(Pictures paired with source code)
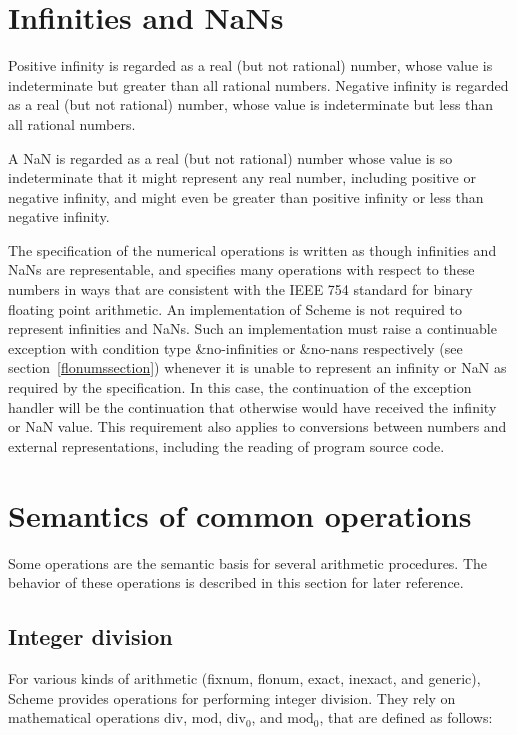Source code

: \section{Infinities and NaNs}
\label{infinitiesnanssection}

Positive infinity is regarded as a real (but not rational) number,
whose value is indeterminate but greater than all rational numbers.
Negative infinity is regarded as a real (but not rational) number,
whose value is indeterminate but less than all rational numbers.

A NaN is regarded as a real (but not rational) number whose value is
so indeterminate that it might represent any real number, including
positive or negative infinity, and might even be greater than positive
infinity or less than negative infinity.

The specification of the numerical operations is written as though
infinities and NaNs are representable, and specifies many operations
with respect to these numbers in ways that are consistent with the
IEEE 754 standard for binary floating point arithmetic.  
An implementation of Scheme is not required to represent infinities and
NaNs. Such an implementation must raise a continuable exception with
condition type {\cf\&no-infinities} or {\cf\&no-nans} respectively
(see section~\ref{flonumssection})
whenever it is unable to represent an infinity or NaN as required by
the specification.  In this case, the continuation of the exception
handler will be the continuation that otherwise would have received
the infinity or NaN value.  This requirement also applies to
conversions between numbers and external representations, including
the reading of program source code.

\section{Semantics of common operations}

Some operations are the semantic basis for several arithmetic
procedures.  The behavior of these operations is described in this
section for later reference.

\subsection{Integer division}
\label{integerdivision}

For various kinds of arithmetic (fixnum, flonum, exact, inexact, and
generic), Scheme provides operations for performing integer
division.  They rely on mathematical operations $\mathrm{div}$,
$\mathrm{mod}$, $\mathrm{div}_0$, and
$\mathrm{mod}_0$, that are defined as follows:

*PROBLEM DESCRIPTION*.
Word for word, restate the lines above from the line containing "whose value is indeterminate but greater" through the line containing "A NaN is regarded", with both included and nothing else.

*SOLVED PROBLEM*.
whose value is indeterminate but greater than all rational numbers.
Negative infinity is regarded as a real (but not rational) number,
whose value is indeterminate but less than all rational numbers.

A NaN is regarded as a real (but not rational) number whose value is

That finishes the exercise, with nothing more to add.